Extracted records
>>>>

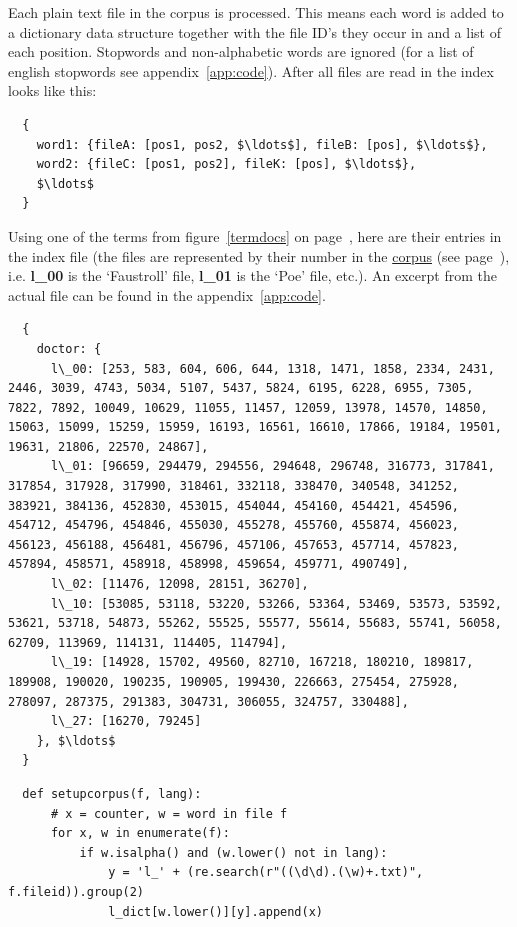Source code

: Each plain text file in the corpus is processed. This means each word is added to a dictionary data structure together with the file ID's they occur in and a list of each position. Stopwords and non-alphabetic words are ignored (for a list of english stopwords see appendix~\ref{app:code}). After all files are read in the index looks like this:

\begin{verbatim}
  {
    word1: {fileA: [pos1, pos2, $\ldots$], fileB: [pos], $\ldots$},
    word2: {fileC: [pos1, pos2], fileK: [pos], $\ldots$},
    $\ldots$
  }
\end{verbatim}

Using one of the terms from figure~\ref{termdocs} on page~\pageref{termdocs}, here are their entries in the index file (the files are represented by their number in the \hyperlink{corpus}{corpus} (see page~\pageref{ref:corpus}), i.e. \textbf{l\_00} is the `Faustroll' file, \textbf{l\_01} is the `Poe' file, etc.). An excerpt from the actual file can be found in the appendix~\ref{app:code}.

\begin{verbatim}
  {
    doctor: {
      l\_00: [253, 583, 604, 606, 644, 1318, 1471, 1858, 2334, 2431, 2446, 3039, 4743, 5034, 5107, 5437, 5824, 6195, 6228, 6955, 7305, 7822, 7892, 10049, 10629, 11055, 11457, 12059, 13978, 14570, 14850, 15063, 15099, 15259, 15959, 16193, 16561, 16610, 17866, 19184, 19501, 19631, 21806, 22570, 24867],
      l\_01: [96659, 294479, 294556, 294648, 296748, 316773, 317841, 317854, 317928, 317990, 318461, 332118, 338470, 340548, 341252, 383921, 384136, 452830, 453015, 454044, 454160, 454421, 454596, 454712, 454796, 454846, 455030, 455278, 455760, 455874, 456023, 456123, 456188, 456481, 456796, 457106, 457653, 457714, 457823, 457894, 458571, 458918, 458998, 459654, 459771, 490749],
      l\_02: [11476, 12098, 28151, 36270],
      l\_10: [53085, 53118, 53220, 53266, 53364, 53469, 53573, 53592, 53621, 53718, 54873, 55262, 55525, 55577, 55614, 55683, 55741, 56058, 62709, 113969, 114131, 114405, 114794],
      l\_19: [14928, 15702, 49560, 82710, 167218, 180210, 189817, 189908, 190020, 190235, 190905, 199430, 226663, 275454, 275928, 278097, 287375, 291383, 304731, 306055, 324757, 330488],
      l\_27: [16270, 79245]
    }, $\ldots$
  }
\end{verbatim}

\begin{verbatim}
  def setupcorpus(f, lang):
      # x = counter, w = word in file f
      for x, w in enumerate(f):
          if w.isalpha() and (w.lower() not in lang):
              y = 'l_' + (re.search(r"((\d\d).(\w)+.txt)", f.fileid)).group(2)
              l_dict[w.lower()][y].append(x)
\end{verbatim}


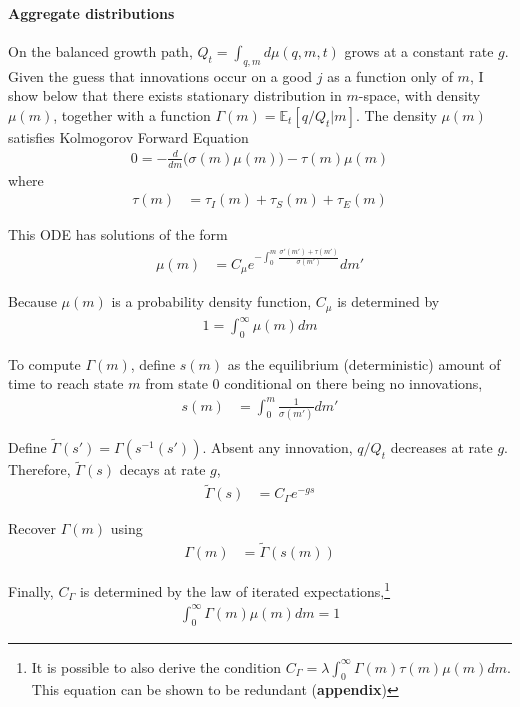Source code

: \documentclass[12pt,english]{article}
\theoremstyle{remark}
\begin{document}
\paragraph{Aggregate distributions} 

On the balanced growth path, $Q_t = \int_{q,m} d\mu(q,m,t)$ grows at a constant rate $g$. Given the guess that innovations occur on a good $j$ as a function only of $m$, I show below that there exists stationary distribution in $m$-space, with density $\mu(m)$, together with a function $\Gamma(m) = \mathbb{E}_t[q/Q_t|m]$. The density $\mu(m)$ satisfies Kolmogorov Forward Equation
\begin{align}
0 = - \frac{d}{dm} \Big( \sigma(m) \mu(m) \Big) - \tau(m) \mu(m)  \label{KF_equation}
\end{align}
where
\begin{align}
\tau(m) &= \tau_I(m) + \tau_S(m) + \tau_E(m) 
\end{align}

This ODE has solutions of the form
\begin{align}
\mu(m) &= C_\mu e^{-\int_0^m \frac{\sigma'(m') + \tau(m')}{\sigma(m')}} dm' \label{KF_solution_1}
\end{align}

Because $\mu(m)$ is a probability density function, $C_\mu$ is determined by
\begin{align}
1 = \int_0^{\infty} \mu(m) dm \label{KF_solution_2}
\end{align}

To compute $\Gamma(m)$, define $s(m)$ as the equilibrium (deterministic) amount of time to reach state $m$ from state $0$ conditional on there being no innovations, 
\begin{align}
s(m) &= \int_0^m \frac{1}{\sigma(m')} dm'
\end{align}

Define $\tilde{\Gamma}(s') = \Gamma(s^{-1}(s'))$. Absent any innovation, $q/Q_t$ decreases at rate $g$. Therefore, $\tilde{\Gamma}(s)$ decays at rate $g$, 
\begin{align}
\tilde{\Gamma}(s) &= C_{\Gamma} e^{-gs}
\end{align}

Recover $\Gamma(m)$ using 
\begin{align}
\Gamma(m) &= \tilde{\Gamma}(s(m))
\end{align}

Finally, $C_{\Gamma}$ is determined by the law of iterated expectations,\footnote{It is possible to also derive the condition $C_{\Gamma} = \lambda \int_0^{\infty} \Gamma(m) \tau(m) \mu(m) dm$. This equation can be shown to be redundant (\textbf{appendix})}
\begin{align}
\int_0^{\infty} \Gamma(m) \mu(m) dm = 1
\end{align}
\end{document}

<<<<

● Exercise aim
The copy should match the records above exactly, except that pictures are dropped.

● Task answer
Source code

: Each plain text file in the corpus is processed. This means each word is added to a dictionary data structure together with the file ID's they occur in and a list of each position. Stopwords and non-alphabetic words are ignored (for a list of english stopwords see appendix~\ref{app:code}). After all files are read in the index looks like this:

\begin{verbatim}
  {
    word1: {fileA: [pos1, pos2, $\ldots$], fileB: [pos], $\ldots$},
    word2: {fileC: [pos1, pos2], fileK: [pos], $\ldots$},
    $\ldots$
  }
\end{verbatim}

Using one of the terms from figure~\ref{termdocs} on page~\pageref{termdocs}, here are their entries in the index file (the files are represented by their number in the \hyperlink{corpus}{corpus} (see page~\pageref{ref:corpus}), i.e. \textbf{l\_00} is the `Faustroll' file, \textbf{l\_01} is the `Poe' file, etc.). An excerpt from the actual file can be found in the appendix~\ref{app:code}.

\begin{verbatim}
  {
    doctor: {
      l\_00: [253, 583, 604, 606, 644, 1318, 1471, 1858, 2334, 2431, 2446, 3039, 4743, 5034, 5107, 5437, 5824, 6195, 6228, 6955, 7305, 7822, 7892, 10049, 10629, 11055, 11457, 12059, 13978, 14570, 14850, 15063, 15099, 15259, 15959, 16193, 16561, 16610, 17866, 19184, 19501, 19631, 21806, 22570, 24867],
      l\_01: [96659, 294479, 294556, 294648, 296748, 316773, 317841, 317854, 317928, 317990, 318461, 332118, 338470, 340548, 341252, 383921, 384136, 452830, 453015, 454044, 454160, 454421, 454596, 454712, 454796, 454846, 455030, 455278, 455760, 455874, 456023, 456123, 456188, 456481, 456796, 457106, 457653, 457714, 457823, 457894, 458571, 458918, 458998, 459654, 459771, 490749],
      l\_02: [11476, 12098, 28151, 36270],
      l\_10: [53085, 53118, 53220, 53266, 53364, 53469, 53573, 53592, 53621, 53718, 54873, 55262, 55525, 55577, 55614, 55683, 55741, 56058, 62709, 113969, 114131, 114405, 114794],
      l\_19: [14928, 15702, 49560, 82710, 167218, 180210, 189817, 189908, 190020, 190235, 190905, 199430, 226663, 275454, 275928, 278097, 287375, 291383, 304731, 306055, 324757, 330488],
      l\_27: [16270, 79245]
    }, $\ldots$
  }
\end{verbatim}

\begin{verbatim}
  def setupcorpus(f, lang):
      # x = counter, w = word in file f
      for x, w in enumerate(f):
          if w.isalpha() and (w.lower() not in lang):
              y = 'l_' + (re.search(r"((\d\d).(\w)+.txt)", f.fileid)).group(2)
              l_dict[w.lower()][y].append(x)
\end{verbatim}


Source code

: \documentclass[12pt,english]{article}
\theoremstyle{remark}
\begin{document}
\paragraph{Aggregate distributions} 

On the balanced growth path, $Q_t = \int_{q,m} d\mu(q,m,t)$ grows at a constant rate $g$. Given the guess that innovations occur on a good $j$ as a function only of $m$, I show below that there exists stationary distribution in $m$-space, with density $\mu(m)$, together with a function $\Gamma(m) = \mathbb{E}_t[q/Q_t|m]$. The density $\mu(m)$ satisfies Kolmogorov Forward Equation
\begin{align}
0 = - \frac{d}{dm} \Big( \sigma(m) \mu(m) \Big) - \tau(m) \mu(m)  \label{KF_equation}
\end{align}
where
\begin{align}
\tau(m) &= \tau_I(m) + \tau_S(m) + \tau_E(m) 
\end{align}

This ODE has solutions of the form
\begin{align}
\mu(m) &= C_\mu e^{-\int_0^m \frac{\sigma'(m') + \tau(m')}{\sigma(m')}} dm' \label{KF_solution_1}
\end{align}

Because $\mu(m)$ is a probability density function, $C_\mu$ is determined by
\begin{align}
1 = \int_0^{\infty} \mu(m) dm \label{KF_solution_2}
\end{align}

To compute $\Gamma(m)$, define $s(m)$ as the equilibrium (deterministic) amount of time to reach state $m$ from state $0$ conditional on there being no innovations, 
\begin{align}
s(m) &= \int_0^m \frac{1}{\sigma(m')} dm'
\end{align}

Define $\tilde{\Gamma}(s') = \Gamma(s^{-1}(s'))$. Absent any innovation, $q/Q_t$ decreases at rate $g$. Therefore, $\tilde{\Gamma}(s)$ decays at rate $g$, 
\begin{align}
\tilde{\Gamma}(s) &= C_{\Gamma} e^{-gs}
\end{align}

Recover $\Gamma(m)$ using 
\begin{align}
\Gamma(m) &= \tilde{\Gamma}(s(m))
\end{align}

Finally, $C_{\Gamma}$ is determined by the law of iterated expectations,\footnote{It is possible to also derive the condition $C_{\Gamma} = \lambda \int_0^{\infty} \Gamma(m) \tau(m) \mu(m) dm$. This equation can be shown to be redundant (\textbf{appendix})}
\begin{align}
\int_0^{\infty} \Gamma(m) \mu(m) dm = 1
\end{align}
\end{document}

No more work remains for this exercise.